The story kicks off with Daisy and those close to her recall her discovery by those with the power to make impressionable young women's dreams come true, as a groupie simply too bewitching to not become a star. Simultaneously, the other band members regale the interviewer/documentary maker with their tales of Billy and Graham Dunne’s humble beginnings as a wedding band, and their rise to fame as The Six. When these two rising stars' stories cross paths, Daisy is beginning her way down a path of destruction in an attempt to escape from her exploitation as a woman in a male-dominated world, while the Six are trying to make their musical return after Billy’s stint in rehab. Separately, these characters are unfortunate victims of the industry, but together, Daisy Jones and the Six become a force to be reckoned with.
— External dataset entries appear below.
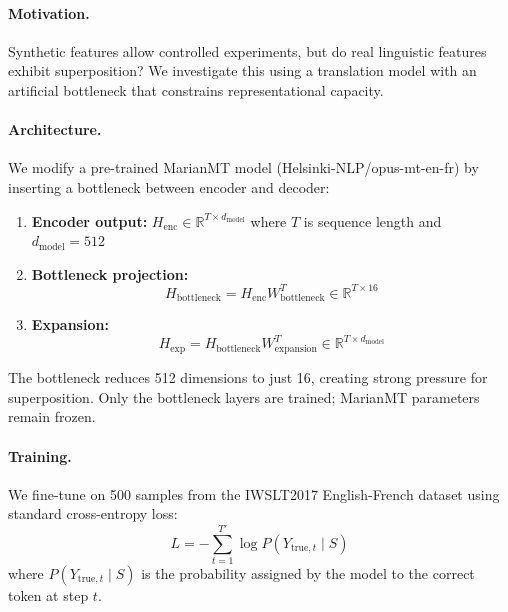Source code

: \paragraph{Motivation.} Synthetic features allow controlled experiments, but do real linguistic features exhibit superposition? We investigate this using a translation model with an artificial bottleneck that constrains representational capacity.

\paragraph{Architecture.} We modify a pre-trained MarianMT model (Helsinki-NLP/opus-mt-en-fr) by inserting a bottleneck between encoder and decoder:

\begin{enumerate}
    \item \textbf{Encoder output:} $H_{\text{enc}} \in \mathbb{R}^{T \times d_{\text{model}}}$ where $T$ is sequence length and $d_{\text{model}} = 512$
    
    \item \textbf{Bottleneck projection:} 
    \begin{equation}
    H_{\text{bottleneck}} = H_{\text{enc}} W_{\text{bottleneck}}^T \in \mathbb{R}^{T \times 16}
    \end{equation}
    
    \item \textbf{Expansion:} 
    \begin{equation}
    H_{\text{exp}} = H_{\text{bottleneck}} W_{\text{expansion}}^T \in \mathbb{R}^{T \times d_{\text{model}}}
    \end{equation}
\end{enumerate}

The bottleneck reduces 512 dimensions to just 16, creating strong pressure for superposition. Only the bottleneck layers are trained; MarianMT parameters remain frozen.

\paragraph{Training.} We fine-tune on 500 samples from the IWSLT2017 English-French dataset \citep{cettolo2017overview} using standard cross-entropy loss:
\begin{equation}
L = -\sum_{t=1}^{T'} \log P(Y_{\text{true},t} \mid S)
\end{equation}
where $P(Y_{\text{true},t} \mid S)$ is the probability assigned by the model to the correct token at step $t$.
With no fixed narrator, the plot is pieced together through recollections and musings by band members and peripheral characters throughout, making it feel as though the story is one of a shared history, each character offering their own memories and anecdotes as they recount their glory days. Daisy Jones follows the highs and lows of the infamous Rock and Roll scene, from the exploitation of impressionable young talents to the poisonous drug culture of the industry, as Taylor Jenkins Reid thrusts her readers into the glitzy, gritty glam of such an iconic time in music history, making it a perfect summer read.